During interval t₁ – t₂, undersampling occurs because not all flows are collected. The missed ones are encircled by the dotted lines. To solve this problem, you need to increase the sampling interval. In interval t₂ – t₃, oversampling takes place, and more traffic is collected than required to gather all flows (redundant sampling points marked with a pattern). In this case, you could decrease the sampling interval without loosing a flow. Best practice suggests that the selected sampling rate should be a compromise between these two extremes. To avoid empty collections and to gather at least a minimum number of samples, an alternative approach is to combine the time-based start trigger with a packet counter (N) or a content-based function. In that case, you start the collection every n ms but do not stop unless N packets are collected. Afterwards the meter idles for n seconds and starts again. Instead of collecting N packets in a row when the trigger starts, the meter can select those N packets by applying some random selection, or even by applying a filter to match certain traffic criteria.

In the example in Figure 2-10, it is possible to identify over- and undersampling and therefore define the "right" sampling interval. In reality, there is no perfect answer for how to derive an appropriate sampling rate from a given confidence interval, or how to compute an appropriate confidence interval for a given application. This makes it hard to identify the "right" sampling rate.

Deterministic Size-Based Sampling

A different deterministic approach is to collect packets or flows based on their size. From a monitoring perspective, you can be interested in analyzing the traffic's packet size to draw conclusions from the packet size for specific applications, such as security monitoring, or for general planning purposes.

Instead of reporting the exact size per packet, a simple aggregation approach is to define buckets of packet size at the device and aggregate packets into these buckets. This aggregation provides statistics about the packet size distribution but does not supply additional traffic details, such as source or destination. A benefit of this method is the simplicity, because only three collection buckets need to be implemented. Here's an example of the different packet size buckets:

Packet size < 64 bytes
Packet size between 64 and 200 bytes
Packet size between 201 and 500 bytes
Packet size between 501 and 1000 bytes
Packet size > 1000 bytes

The size-based sampling concept can also be applied to the size of a flow, which can be the total number of packets for a flow or the total number of bytes for a flow.

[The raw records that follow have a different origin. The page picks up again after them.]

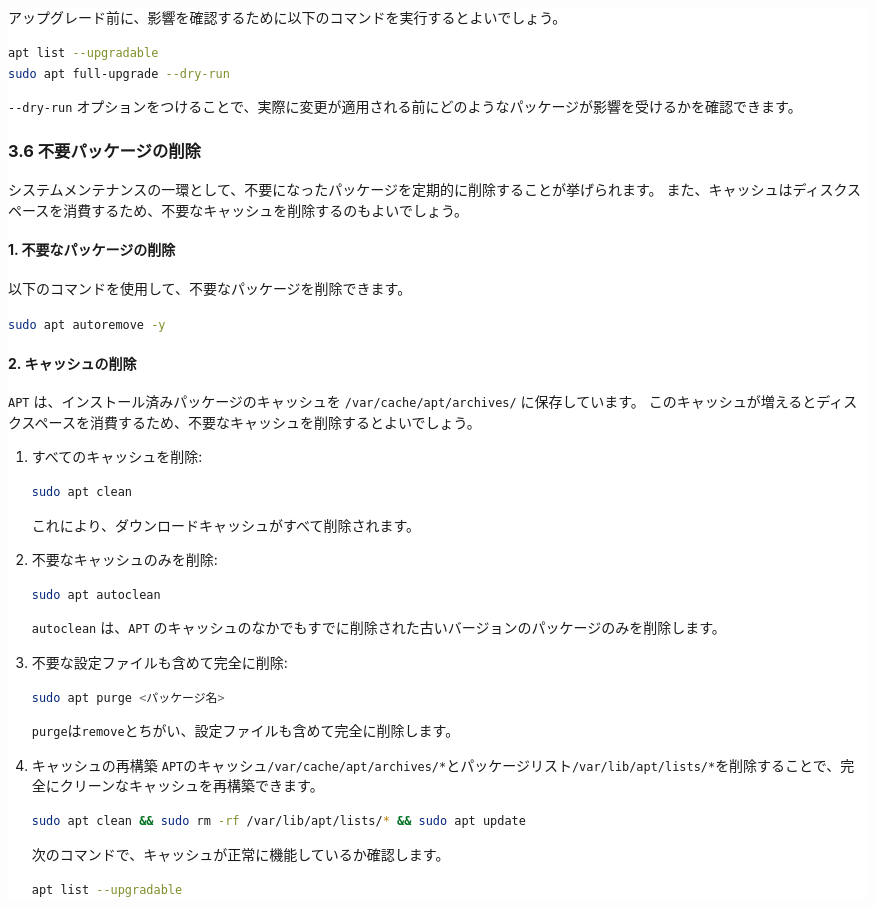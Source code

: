 アップグレード前に、影響を確認するために以下のコマンドを実行するとよいでしょう。

```bash
apt list --upgradable
sudo apt full-upgrade --dry-run
```

`--dry-run` オプションをつけることで、実際に変更が適用される前にどのようなパッケージが影響を受けるかを確認できます。

### 3.6 不要パッケージの削除

システムメンテナンスの一環として、不要になったパッケージを定期的に削除することが挙げられます。
また、キャッシュはディスクスペースを消費するため、不要なキャッシュを削除するのもよいでしょう。

#### 1. 不要なパッケージの削除

以下のコマンドを使用して、不要なパッケージを削除できます。

```bash
sudo apt autoremove -y
```

#### 2. キャッシュの削除

`APT` は、インストール済みパッケージのキャッシュを `/var/cache/apt/archives/` に保存しています。
このキャッシュが増えるとディスクスペースを消費するため、不要なキャッシュを削除するとよいでしょう。

1. すべてのキャッシュを削除:

   ```bash
   sudo apt clean
   ```

   これにより、ダウンロードキャッシュがすべて削除されます。

2. 不要なキャッシュのみを削除:

   ```bash
   sudo apt autoclean
   ```

   `autoclean` は、`APT` のキャッシュのなかでもすでに削除された古いバージョンのパッケージのみを削除します。

3. 不要な設定ファイルも含めて完全に削除:

   ```bash
   sudo apt purge <パッケージ名>
   ```

   `purge`は`remove`とちがい、設定ファイルも含めて完全に削除します。

4. キャッシュの再構築
   `APT`のキャッシュ`/var/cache/apt/archives/*`とパッケージリスト`/var/lib/apt/lists/*`を削除することで、完全にクリーンなキャッシュを再構築できます。

   ```bash
   sudo apt clean && sudo rm -rf /var/lib/apt/lists/* && sudo apt update
   ```

   次のコマンドで、キャッシュが正常に機能しているか確認します。

   ```bash
   apt list --upgradable
   ```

Previously, we defined a flow as an aggregation of packets with common key fields, such as source or destination IP address. The flow size is indeed a relevant indicator of communication characteristics in the network, as you will see in the following examples. A huge number of very small packets can indicate a security attack. Instant-messaging communication usually generates a constant number of small packets; the same applies for IP telephony. File transfer sessions use the maximum packet size and transmit a large volume in a short time period.

Note

An interesting article on the subject of Internet traffic is "Understanding Internet Traffic Streams: Dragonflies and Tortoises" by N. Brownlee and KC Claffy (http://www.caida.org/outreach/papers/2002/Dragonflies/cnit.pdf).

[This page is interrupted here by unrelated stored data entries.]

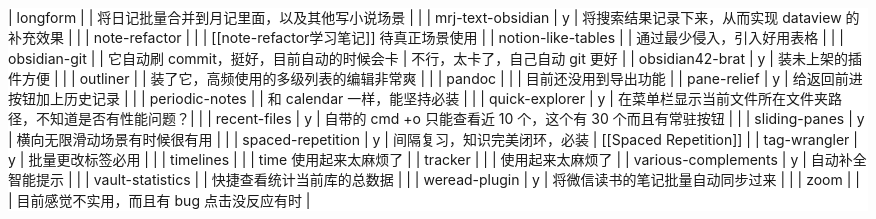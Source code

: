 | longform                                           |          | 将日记批量合并到月记里面，以及其他写小说场景                 |                                                                |
| mrj-text-obsidian                                  | y        | 将搜索结果记录下来，从而实现 dataview 的补充效果             |                                                                |
| note-refactor                                      |          |                                                              | [[note-refactor学习笔记]] 待真正场景使用                       |
| notion-like-tables                                 |          | 通过最少侵入，引入好用表格                                   |                                                                |
| obsidian-git                                       |          | 它自动刷 commit，挺好，目前自动的时候会卡                    | 不行，太卡了，自己自动 git 更好                                |
| obsidian42-brat                                    | y        | 装未上架的插件方便                                           |                                                                |
| outliner                                           |          | 装了它，高频使用的多级列表的编辑非常爽                       |                                                                |
| pandoc                                             |          |                                                              | 目前还没用到导出功能                                           |
| pane-relief                                        | y        | 给返回前进按钮加上历史记录                                   |                                                                |
| periodic-notes                                     |          | 和 calendar 一样，能坚持必装                                 |                                                                |
| quick-explorer                                     | y        | 在菜单栏显示当前文件所在文件夹路径，不知道是否有性能问题？|                                                                |
| recent-files                                       | y        | 自带的 cmd +o 只能查看近 10 个，这个有 30 个而且有常驻按钮   |                                                                |
| sliding-panes                                      | y        | 横向无限滑动场景有时候很有用                                 |                                                                |
| spaced-repetition                                  | y        | 间隔复习，知识完美闭环，必装                                 | [[Spaced Repetition]]                                          |
| tag-wrangler                                       | y        | 批量更改标签必用                                             |                                                                |
| timelines                                          |          |                                                              | time 使用起来太麻烦了                                          |
| tracker                                            |          |                                                              | 使用起来太麻烦了                                               |
| various-complements                                | y        | 自动补全智能提示                                             |                                                                |
| vault-statistics                                   |          | 快捷查看统计当前库的总数据                                   |                                                                |
| weread-plugin                                      | y        | 将微信读书的笔记批量自动同步过来                             |                                                                |
| zoom                                               |          |                                                              | 目前感觉不实用，而且有 bug 点击没反应有时                      |
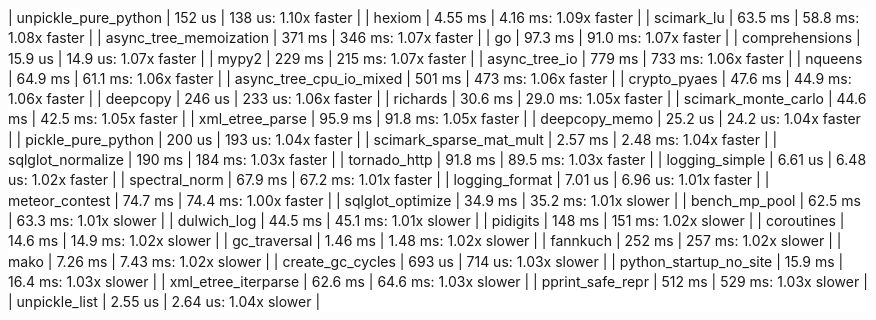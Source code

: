 | unpickle_pure_python     | 152 us                                                      | 138 us: 1.10x faster                                       |
| hexiom                   | 4.55 ms                                                     | 4.16 ms: 1.09x faster                                      |
| scimark_lu               | 63.5 ms                                                     | 58.8 ms: 1.08x faster                                      |
| async_tree_memoization   | 371 ms                                                      | 346 ms: 1.07x faster                                       |
| go                       | 97.3 ms                                                     | 91.0 ms: 1.07x faster                                      |
| comprehensions           | 15.9 us                                                     | 14.9 us: 1.07x faster                                      |
| mypy2                    | 229 ms                                                      | 215 ms: 1.07x faster                                       |
| async_tree_io            | 779 ms                                                      | 733 ms: 1.06x faster                                       |
| nqueens                  | 64.9 ms                                                     | 61.1 ms: 1.06x faster                                      |
| async_tree_cpu_io_mixed  | 501 ms                                                      | 473 ms: 1.06x faster                                       |
| crypto_pyaes             | 47.6 ms                                                     | 44.9 ms: 1.06x faster                                      |
| deepcopy                 | 246 us                                                      | 233 us: 1.06x faster                                       |
| richards                 | 30.6 ms                                                     | 29.0 ms: 1.05x faster                                      |
| scimark_monte_carlo      | 44.6 ms                                                     | 42.5 ms: 1.05x faster                                      |
| xml_etree_parse          | 95.9 ms                                                     | 91.8 ms: 1.05x faster                                      |
| deepcopy_memo            | 25.2 us                                                     | 24.2 us: 1.04x faster                                      |
| pickle_pure_python       | 200 us                                                      | 193 us: 1.04x faster                                       |
| scimark_sparse_mat_mult  | 2.57 ms                                                     | 2.48 ms: 1.04x faster                                      |
| sqlglot_normalize        | 190 ms                                                      | 184 ms: 1.03x faster                                       |
| tornado_http             | 91.8 ms                                                     | 89.5 ms: 1.03x faster                                      |
| logging_simple           | 6.61 us                                                     | 6.48 us: 1.02x faster                                      |
| spectral_norm            | 67.9 ms                                                     | 67.2 ms: 1.01x faster                                      |
| logging_format           | 7.01 us                                                     | 6.96 us: 1.01x faster                                      |
| meteor_contest           | 74.7 ms                                                     | 74.4 ms: 1.00x faster                                      |
| sqlglot_optimize         | 34.9 ms                                                     | 35.2 ms: 1.01x slower                                      |
| bench_mp_pool            | 62.5 ms                                                     | 63.3 ms: 1.01x slower                                      |
| dulwich_log              | 44.5 ms                                                     | 45.1 ms: 1.01x slower                                      |
| pidigits                 | 148 ms                                                      | 151 ms: 1.02x slower                                       |
| coroutines               | 14.6 ms                                                     | 14.9 ms: 1.02x slower                                      |
| gc_traversal             | 1.46 ms                                                     | 1.48 ms: 1.02x slower                                      |
| fannkuch                 | 252 ms                                                      | 257 ms: 1.02x slower                                       |
| mako                     | 7.26 ms                                                     | 7.43 ms: 1.02x slower                                      |
| create_gc_cycles         | 693 us                                                      | 714 us: 1.03x slower                                       |
| python_startup_no_site   | 15.9 ms                                                     | 16.4 ms: 1.03x slower                                      |
| xml_etree_iterparse      | 62.6 ms                                                     | 64.6 ms: 1.03x slower                                      |
| pprint_safe_repr         | 512 ms                                                      | 529 ms: 1.03x slower                                       |
| unpickle_list            | 2.55 us                                                     | 2.64 us: 1.04x slower                                      |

Size-based flow sampling works as follows: during time interval T, all packets are aggregated into flows. At the end of interval T, size-based flow sampling selects only flow records with a large volume for export, either in number of packets or in number of bytes. This method reduces the number of data sets exported from the meter to the collection server and trims the required processing cycles at the meter, because only a subset of entries from the cache are exported. Tables 2-17 and 2-18 describe size-based flow sampling. Both tables contain flow entries; the major difference is the sequence of the flow entries. Table 2-17 shows a flow table, where flows are added based on their creation time. Table 2-18 displays the same entries, but this time sorted by the flow size (number of packets). Consider a function that lets you select the Top-N entries, where you define a packet size threshold (such as number of packets) and export only those flows above the threshold. For Table 2-18, a threshold of 10,000 packets would result in exporting flow entry numbers 995 and 4.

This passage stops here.